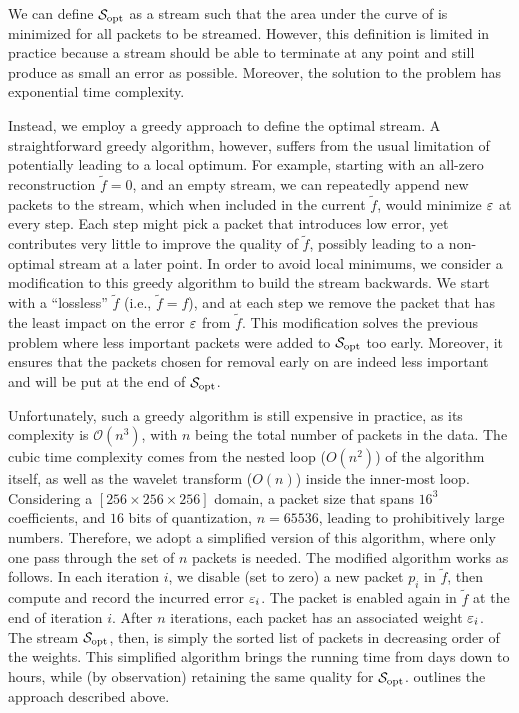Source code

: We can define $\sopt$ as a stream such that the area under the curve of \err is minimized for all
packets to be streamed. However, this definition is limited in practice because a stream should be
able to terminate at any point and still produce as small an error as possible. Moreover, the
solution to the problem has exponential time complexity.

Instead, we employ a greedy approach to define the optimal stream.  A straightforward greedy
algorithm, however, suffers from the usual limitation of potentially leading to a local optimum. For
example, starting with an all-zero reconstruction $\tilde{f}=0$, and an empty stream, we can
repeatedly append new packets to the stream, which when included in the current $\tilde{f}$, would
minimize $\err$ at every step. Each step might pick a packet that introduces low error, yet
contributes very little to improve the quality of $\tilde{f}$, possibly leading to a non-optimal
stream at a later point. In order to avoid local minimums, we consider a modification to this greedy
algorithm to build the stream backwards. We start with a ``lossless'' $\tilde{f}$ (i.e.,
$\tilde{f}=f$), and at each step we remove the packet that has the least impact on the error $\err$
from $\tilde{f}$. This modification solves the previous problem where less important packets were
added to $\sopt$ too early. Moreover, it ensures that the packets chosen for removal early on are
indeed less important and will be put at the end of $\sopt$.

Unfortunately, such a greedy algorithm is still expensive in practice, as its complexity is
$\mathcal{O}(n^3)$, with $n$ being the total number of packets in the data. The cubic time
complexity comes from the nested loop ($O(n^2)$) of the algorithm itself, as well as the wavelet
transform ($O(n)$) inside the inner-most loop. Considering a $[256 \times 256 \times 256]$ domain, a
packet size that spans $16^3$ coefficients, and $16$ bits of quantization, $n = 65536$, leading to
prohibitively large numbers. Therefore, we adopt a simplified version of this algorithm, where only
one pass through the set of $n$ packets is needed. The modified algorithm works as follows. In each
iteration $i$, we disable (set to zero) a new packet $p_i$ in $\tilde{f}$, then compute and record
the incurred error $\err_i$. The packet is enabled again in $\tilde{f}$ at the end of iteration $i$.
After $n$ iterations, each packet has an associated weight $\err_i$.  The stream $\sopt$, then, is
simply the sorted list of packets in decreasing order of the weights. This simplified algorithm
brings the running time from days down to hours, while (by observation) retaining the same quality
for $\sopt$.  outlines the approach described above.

·····

• ACTION ITEM:
Among the lines above, return those that contain the string "greedy".

• REPLY:
Instead, we employ a greedy approach to define the optimal stream.  A straightforward greedy
stream at a later point. In order to avoid local minimums, we consider a modification to this greedy
Unfortunately, such a greedy algorithm is still expensive in practice, as its complexity is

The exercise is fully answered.